What follows is a listing to transcribe exactly, leaving the pictures out.

▶ Exercise data
□ □ □
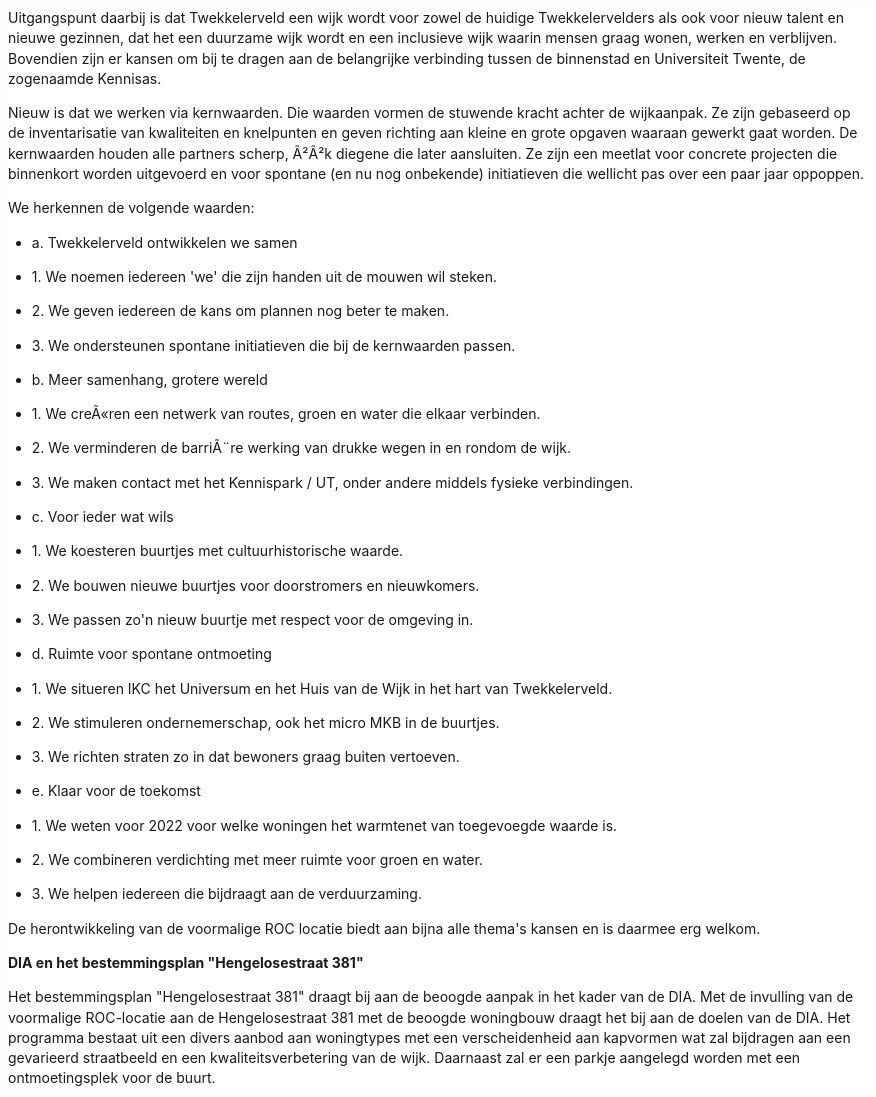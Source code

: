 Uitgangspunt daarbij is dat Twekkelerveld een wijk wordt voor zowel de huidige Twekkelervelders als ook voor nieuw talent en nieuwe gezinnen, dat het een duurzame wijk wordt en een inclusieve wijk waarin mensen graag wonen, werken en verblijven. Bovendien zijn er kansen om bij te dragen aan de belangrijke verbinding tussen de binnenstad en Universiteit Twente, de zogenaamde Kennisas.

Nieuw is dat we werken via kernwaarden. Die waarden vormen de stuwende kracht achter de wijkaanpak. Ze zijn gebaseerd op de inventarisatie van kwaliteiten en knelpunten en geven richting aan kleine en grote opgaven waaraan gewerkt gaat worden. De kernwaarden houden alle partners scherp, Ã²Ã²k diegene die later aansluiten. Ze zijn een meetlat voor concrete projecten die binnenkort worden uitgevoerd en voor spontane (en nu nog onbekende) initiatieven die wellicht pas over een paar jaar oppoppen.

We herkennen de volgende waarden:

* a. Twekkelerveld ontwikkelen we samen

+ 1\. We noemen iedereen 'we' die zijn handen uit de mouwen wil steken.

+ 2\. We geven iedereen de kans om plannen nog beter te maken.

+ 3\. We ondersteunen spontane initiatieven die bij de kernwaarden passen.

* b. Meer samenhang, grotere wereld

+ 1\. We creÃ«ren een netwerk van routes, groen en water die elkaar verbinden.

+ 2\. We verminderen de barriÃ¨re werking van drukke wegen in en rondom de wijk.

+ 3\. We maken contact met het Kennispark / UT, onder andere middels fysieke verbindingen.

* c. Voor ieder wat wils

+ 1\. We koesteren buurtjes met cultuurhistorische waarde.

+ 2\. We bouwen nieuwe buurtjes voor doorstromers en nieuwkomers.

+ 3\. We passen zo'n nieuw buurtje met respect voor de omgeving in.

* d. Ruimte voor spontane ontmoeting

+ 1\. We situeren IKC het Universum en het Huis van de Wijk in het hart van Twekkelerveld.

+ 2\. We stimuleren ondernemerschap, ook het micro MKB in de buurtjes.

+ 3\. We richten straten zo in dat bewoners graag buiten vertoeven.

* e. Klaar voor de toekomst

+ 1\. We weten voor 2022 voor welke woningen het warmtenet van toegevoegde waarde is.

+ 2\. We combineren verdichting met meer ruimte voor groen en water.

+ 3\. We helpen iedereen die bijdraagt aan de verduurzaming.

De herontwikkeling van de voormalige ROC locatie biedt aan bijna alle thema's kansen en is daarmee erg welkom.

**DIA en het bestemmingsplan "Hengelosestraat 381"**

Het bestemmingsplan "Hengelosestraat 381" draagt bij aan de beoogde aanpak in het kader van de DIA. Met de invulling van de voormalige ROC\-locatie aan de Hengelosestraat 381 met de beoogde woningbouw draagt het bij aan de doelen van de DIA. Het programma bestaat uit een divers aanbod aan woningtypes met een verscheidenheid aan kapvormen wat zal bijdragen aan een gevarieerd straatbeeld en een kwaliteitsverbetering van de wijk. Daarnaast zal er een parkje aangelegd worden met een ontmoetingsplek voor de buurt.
□ □ □
▶ Expected answer
Source code

: Uitgangspunt daarbij is dat Twekkelerveld een wijk wordt voor zowel de huidige Twekkelervelders als ook voor nieuw talent en nieuwe gezinnen, dat het een duurzame wijk wordt en een inclusieve wijk waarin mensen graag wonen, werken en verblijven. Bovendien zijn er kansen om bij te dragen aan de belangrijke verbinding tussen de binnenstad en Universiteit Twente, de zogenaamde Kennisas.

Nieuw is dat we werken via kernwaarden. Die waarden vormen de stuwende kracht achter de wijkaanpak. Ze zijn gebaseerd op de inventarisatie van kwaliteiten en knelpunten en geven richting aan kleine en grote opgaven waaraan gewerkt gaat worden. De kernwaarden houden alle partners scherp, Ã²Ã²k diegene die later aansluiten. Ze zijn een meetlat voor concrete projecten die binnenkort worden uitgevoerd en voor spontane (en nu nog onbekende) initiatieven die wellicht pas over een paar jaar oppoppen.

We herkennen de volgende waarden:

* a. Twekkelerveld ontwikkelen we samen

+ 1\. We noemen iedereen 'we' die zijn handen uit de mouwen wil steken.

+ 2\. We geven iedereen de kans om plannen nog beter te maken.

+ 3\. We ondersteunen spontane initiatieven die bij de kernwaarden passen.

* b. Meer samenhang, grotere wereld

+ 1\. We creÃ«ren een netwerk van routes, groen en water die elkaar verbinden.

+ 2\. We verminderen de barriÃ¨re werking van drukke wegen in en rondom de wijk.

+ 3\. We maken contact met het Kennispark / UT, onder andere middels fysieke verbindingen.

* c. Voor ieder wat wils

+ 1\. We koesteren buurtjes met cultuurhistorische waarde.

+ 2\. We bouwen nieuwe buurtjes voor doorstromers en nieuwkomers.

+ 3\. We passen zo'n nieuw buurtje met respect voor de omgeving in.

* d. Ruimte voor spontane ontmoeting

+ 1\. We situeren IKC het Universum en het Huis van de Wijk in het hart van Twekkelerveld.

+ 2\. We stimuleren ondernemerschap, ook het micro MKB in de buurtjes.

+ 3\. We richten straten zo in dat bewoners graag buiten vertoeven.

* e. Klaar voor de toekomst

+ 1\. We weten voor 2022 voor welke woningen het warmtenet van toegevoegde waarde is.

+ 2\. We combineren verdichting met meer ruimte voor groen en water.

+ 3\. We helpen iedereen die bijdraagt aan de verduurzaming.

De herontwikkeling van de voormalige ROC locatie biedt aan bijna alle thema's kansen en is daarmee erg welkom.

**DIA en het bestemmingsplan "Hengelosestraat 381"**

Het bestemmingsplan "Hengelosestraat 381" draagt bij aan de beoogde aanpak in het kader van de DIA. Met de invulling van de voormalige ROC\-locatie aan de Hengelosestraat 381 met de beoogde woningbouw draagt het bij aan de doelen van de DIA. Het programma bestaat uit een divers aanbod aan woningtypes met een verscheidenheid aan kapvormen wat zal bijdragen aan een gevarieerd straatbeeld en een kwaliteitsverbetering van de wijk. Daarnaast zal er een parkje aangelegd worden met een ontmoetingsplek voor de buurt.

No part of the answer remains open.